> _Data for this exercise_
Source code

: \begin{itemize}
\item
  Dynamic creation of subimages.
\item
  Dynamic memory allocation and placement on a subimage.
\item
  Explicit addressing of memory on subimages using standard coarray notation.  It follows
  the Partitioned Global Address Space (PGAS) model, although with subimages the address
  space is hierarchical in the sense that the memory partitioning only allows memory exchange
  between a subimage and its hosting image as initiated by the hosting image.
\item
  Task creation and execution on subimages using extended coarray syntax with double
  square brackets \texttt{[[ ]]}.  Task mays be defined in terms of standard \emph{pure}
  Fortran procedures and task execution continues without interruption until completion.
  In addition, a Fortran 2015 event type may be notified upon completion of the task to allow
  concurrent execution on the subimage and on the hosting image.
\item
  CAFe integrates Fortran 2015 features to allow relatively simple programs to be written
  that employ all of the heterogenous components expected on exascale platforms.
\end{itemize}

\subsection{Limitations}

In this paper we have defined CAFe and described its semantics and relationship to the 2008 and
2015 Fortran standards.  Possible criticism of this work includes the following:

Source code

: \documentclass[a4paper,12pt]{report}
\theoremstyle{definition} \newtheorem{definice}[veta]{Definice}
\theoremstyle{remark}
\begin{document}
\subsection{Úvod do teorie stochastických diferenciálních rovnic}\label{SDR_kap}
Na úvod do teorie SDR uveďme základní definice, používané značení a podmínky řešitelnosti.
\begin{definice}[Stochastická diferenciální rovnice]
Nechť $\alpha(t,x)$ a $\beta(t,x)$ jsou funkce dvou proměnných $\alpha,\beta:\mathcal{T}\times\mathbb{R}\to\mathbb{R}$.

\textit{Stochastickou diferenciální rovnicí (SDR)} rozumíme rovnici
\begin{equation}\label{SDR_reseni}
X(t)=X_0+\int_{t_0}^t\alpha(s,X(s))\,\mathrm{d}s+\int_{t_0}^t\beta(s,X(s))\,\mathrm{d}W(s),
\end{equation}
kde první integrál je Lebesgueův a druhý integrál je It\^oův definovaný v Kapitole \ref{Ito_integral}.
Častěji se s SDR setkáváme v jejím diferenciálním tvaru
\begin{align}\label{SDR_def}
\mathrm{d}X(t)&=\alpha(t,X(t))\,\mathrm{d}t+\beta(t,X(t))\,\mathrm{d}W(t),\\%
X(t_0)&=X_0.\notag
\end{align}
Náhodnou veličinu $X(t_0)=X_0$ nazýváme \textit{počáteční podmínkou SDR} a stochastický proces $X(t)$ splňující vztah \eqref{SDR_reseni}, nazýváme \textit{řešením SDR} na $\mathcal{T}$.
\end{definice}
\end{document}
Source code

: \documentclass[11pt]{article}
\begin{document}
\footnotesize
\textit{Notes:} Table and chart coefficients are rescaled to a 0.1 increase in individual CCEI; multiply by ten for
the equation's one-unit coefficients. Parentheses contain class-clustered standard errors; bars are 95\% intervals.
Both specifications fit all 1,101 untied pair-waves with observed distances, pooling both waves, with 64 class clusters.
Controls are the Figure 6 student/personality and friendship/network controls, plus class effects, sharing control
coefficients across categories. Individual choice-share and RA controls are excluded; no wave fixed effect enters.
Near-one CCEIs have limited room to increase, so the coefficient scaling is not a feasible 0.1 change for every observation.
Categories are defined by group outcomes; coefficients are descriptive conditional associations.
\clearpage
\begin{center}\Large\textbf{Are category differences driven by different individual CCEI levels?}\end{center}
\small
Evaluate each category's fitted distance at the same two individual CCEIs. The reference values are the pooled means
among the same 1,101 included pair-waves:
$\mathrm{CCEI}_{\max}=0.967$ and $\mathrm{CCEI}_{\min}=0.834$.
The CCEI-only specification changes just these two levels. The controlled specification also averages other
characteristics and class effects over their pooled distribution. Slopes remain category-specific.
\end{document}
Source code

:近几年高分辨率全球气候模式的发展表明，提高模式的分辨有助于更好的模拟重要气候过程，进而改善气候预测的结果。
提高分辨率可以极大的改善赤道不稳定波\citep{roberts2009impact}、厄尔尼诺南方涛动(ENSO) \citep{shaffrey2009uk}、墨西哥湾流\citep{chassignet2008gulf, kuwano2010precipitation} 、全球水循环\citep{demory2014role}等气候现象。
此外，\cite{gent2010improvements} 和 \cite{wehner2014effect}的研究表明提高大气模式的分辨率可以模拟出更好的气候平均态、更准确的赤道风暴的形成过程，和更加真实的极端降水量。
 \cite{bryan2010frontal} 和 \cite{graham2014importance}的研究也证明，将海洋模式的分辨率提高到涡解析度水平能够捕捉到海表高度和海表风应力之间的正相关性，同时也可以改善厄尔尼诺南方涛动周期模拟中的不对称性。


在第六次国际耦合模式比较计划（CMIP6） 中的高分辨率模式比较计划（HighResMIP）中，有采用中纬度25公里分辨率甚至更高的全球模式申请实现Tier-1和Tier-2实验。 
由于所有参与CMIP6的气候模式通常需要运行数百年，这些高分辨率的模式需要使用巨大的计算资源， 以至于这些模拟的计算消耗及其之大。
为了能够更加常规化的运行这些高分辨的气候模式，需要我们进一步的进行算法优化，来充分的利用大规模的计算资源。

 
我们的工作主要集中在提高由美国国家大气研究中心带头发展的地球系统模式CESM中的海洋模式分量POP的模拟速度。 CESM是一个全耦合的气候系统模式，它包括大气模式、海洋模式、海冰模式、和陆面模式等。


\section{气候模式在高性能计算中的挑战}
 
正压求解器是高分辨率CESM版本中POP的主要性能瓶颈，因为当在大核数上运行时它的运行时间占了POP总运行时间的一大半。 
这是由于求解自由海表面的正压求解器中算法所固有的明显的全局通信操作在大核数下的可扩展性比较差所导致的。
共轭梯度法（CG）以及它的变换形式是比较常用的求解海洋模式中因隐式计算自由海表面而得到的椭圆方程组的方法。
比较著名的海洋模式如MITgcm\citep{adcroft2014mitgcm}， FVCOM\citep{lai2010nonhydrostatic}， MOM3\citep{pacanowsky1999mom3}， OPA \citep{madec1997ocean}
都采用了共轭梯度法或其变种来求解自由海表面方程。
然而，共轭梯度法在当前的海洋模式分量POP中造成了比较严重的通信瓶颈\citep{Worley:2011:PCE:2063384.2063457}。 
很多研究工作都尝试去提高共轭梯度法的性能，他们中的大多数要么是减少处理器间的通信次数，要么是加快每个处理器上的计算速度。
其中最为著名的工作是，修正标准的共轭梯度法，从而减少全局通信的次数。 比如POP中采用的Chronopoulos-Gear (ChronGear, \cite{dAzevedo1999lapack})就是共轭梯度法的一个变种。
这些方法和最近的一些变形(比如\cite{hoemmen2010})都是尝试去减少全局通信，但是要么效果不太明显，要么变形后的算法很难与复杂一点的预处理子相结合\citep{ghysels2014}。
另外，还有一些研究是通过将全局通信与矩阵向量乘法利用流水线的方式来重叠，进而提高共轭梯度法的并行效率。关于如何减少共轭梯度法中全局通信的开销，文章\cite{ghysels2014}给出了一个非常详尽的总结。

> _Your goal_
Could you transcribe the entries exactly, from the first line through the line containing "the Partitioned Global", and give nothing more?

> _Output of the task_
Source code

: \begin{itemize}
\item
  Dynamic creation of subimages.
\item
  Dynamic memory allocation and placement on a subimage.
\item
  Explicit addressing of memory on subimages using standard coarray notation.  It follows
  the Partitioned Global Address Space (PGAS) model, although with subimages the address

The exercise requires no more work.